▼

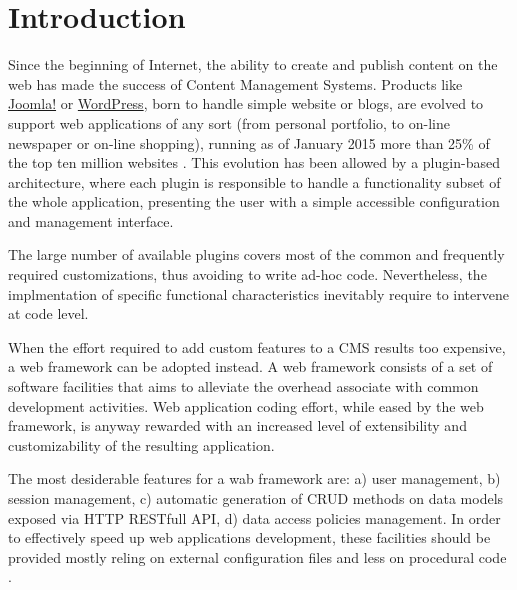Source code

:\section{Introduction}\label{sec:introduction}

Since the beginning of Internet, the ability to create and publish content on the web has made the success of Content Management Systems. Products like \href{http://www.joomla.org/}{Joomla!} or \href{https://wordpress.org/}{WordPress}, born to handle simple website or blogs, are evolved to support web applications of any sort (from personal portfolio, to on-line newspaper or on-line shopping), running as of January 2015 more than 25\% of the top ten million websites \cite{usage-cms}. This evolution has been allowed by a plugin-based architecture, where each plugin is responsible to handle a functionality subset of the whole application, presenting the user with a simple accessible configuration and management interface.

The large number of available plugins covers most of the common and frequently required customizations, thus avoiding to write ad-hoc code. Nevertheless, the implmentation of specific functional characteristics inevitably require to intervene at code level.

When the effort required to add custom features to a CMS results too expensive, a web framework can be adopted instead. A web framework consists of a set of software facilities that aims to alleviate the overhead associate with common development activities. Web application coding effort, while eased by the web framework, is anyway rewarded with an increased level of extensibility and customizability of the resulting application.

The most desiderable features for a wab framework are: a) user management, b) session management, c) automatic generation of CRUD methods on data models exposed via HTTP RESTfull API, d) data access policies management. In order to effectively speed up web applications development, these facilities should be provided mostly reling on external configuration files and less on procedural code \cite{6859693}.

▲

TASK STATEMENT:
Where a line above holds the string "level", show that line.

ANSWER TO THE PROBLEM:
The large number of available plugins covers most of the common and frequently required customizations, thus avoiding to write ad-hoc code. Nevertheless, the implmentation of specific functional characteristics inevitably require to intervene at code level.
When the effort required to add custom features to a CMS results too expensive, a web framework can be adopted instead. A web framework consists of a set of software facilities that aims to alleviate the overhead associate with common development activities. Web application coding effort, while eased by the web framework, is anyway rewarded with an increased level of extensibility and customizability of the resulting application.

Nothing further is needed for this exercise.